▶ **WHAT IS REQUIRED**: Would you copy each line of the records that includes the word "scripts"?

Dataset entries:
*-*-*

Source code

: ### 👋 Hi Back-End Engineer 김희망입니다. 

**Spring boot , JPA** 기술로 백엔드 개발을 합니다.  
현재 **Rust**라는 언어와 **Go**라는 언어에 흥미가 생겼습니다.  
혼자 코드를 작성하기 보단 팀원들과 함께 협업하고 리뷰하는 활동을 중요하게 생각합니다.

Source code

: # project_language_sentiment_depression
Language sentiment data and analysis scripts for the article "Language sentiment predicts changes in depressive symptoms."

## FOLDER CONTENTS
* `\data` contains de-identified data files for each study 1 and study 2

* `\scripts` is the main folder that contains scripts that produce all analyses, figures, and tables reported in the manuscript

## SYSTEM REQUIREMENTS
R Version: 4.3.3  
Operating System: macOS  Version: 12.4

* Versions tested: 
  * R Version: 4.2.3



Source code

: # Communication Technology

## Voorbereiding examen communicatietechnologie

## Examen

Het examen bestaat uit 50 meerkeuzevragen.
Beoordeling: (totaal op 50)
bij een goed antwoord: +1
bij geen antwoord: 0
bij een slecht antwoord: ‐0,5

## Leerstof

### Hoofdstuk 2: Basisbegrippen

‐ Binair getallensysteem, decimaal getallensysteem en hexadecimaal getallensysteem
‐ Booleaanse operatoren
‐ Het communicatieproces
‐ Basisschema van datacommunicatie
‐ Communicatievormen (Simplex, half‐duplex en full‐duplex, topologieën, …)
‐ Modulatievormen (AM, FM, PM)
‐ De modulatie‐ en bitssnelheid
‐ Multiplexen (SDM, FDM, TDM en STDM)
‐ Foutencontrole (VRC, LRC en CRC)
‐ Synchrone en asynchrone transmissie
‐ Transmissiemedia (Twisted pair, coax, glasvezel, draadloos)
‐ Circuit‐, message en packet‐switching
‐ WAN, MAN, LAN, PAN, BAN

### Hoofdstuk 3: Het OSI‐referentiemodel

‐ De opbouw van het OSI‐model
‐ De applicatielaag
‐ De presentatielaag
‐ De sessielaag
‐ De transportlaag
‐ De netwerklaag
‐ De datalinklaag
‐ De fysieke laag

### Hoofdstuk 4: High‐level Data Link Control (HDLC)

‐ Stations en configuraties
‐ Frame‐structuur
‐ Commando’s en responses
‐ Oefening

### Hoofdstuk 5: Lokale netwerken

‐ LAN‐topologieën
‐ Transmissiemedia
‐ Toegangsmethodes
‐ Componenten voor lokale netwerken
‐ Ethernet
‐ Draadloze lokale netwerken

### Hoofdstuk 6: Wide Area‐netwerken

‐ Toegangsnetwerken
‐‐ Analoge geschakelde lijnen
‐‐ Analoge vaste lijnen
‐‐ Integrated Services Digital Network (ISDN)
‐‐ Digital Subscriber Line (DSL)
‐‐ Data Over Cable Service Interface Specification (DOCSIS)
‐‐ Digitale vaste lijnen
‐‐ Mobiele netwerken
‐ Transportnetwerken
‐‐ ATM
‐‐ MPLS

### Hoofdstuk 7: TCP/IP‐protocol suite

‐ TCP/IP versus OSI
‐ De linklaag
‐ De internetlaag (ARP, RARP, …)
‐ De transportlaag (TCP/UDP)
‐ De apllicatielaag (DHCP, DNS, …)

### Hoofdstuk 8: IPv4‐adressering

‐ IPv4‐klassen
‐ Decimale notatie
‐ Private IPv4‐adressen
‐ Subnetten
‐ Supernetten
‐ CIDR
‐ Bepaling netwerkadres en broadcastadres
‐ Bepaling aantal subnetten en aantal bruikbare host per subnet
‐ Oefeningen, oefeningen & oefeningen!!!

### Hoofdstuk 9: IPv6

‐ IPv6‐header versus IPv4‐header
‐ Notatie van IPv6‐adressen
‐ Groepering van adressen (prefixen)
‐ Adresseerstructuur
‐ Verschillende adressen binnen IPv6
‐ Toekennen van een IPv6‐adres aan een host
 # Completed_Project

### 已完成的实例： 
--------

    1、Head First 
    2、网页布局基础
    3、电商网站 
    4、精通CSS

*-*-*

▶ **RESULT OF THIS EXERCISE**:
Language sentiment data and analysis scripts for the article "Language sentiment predicts changes in depressive symptoms."
* `\scripts` is the main folder that contains scripts that produce all analyses, figures, and tables reported in the manuscript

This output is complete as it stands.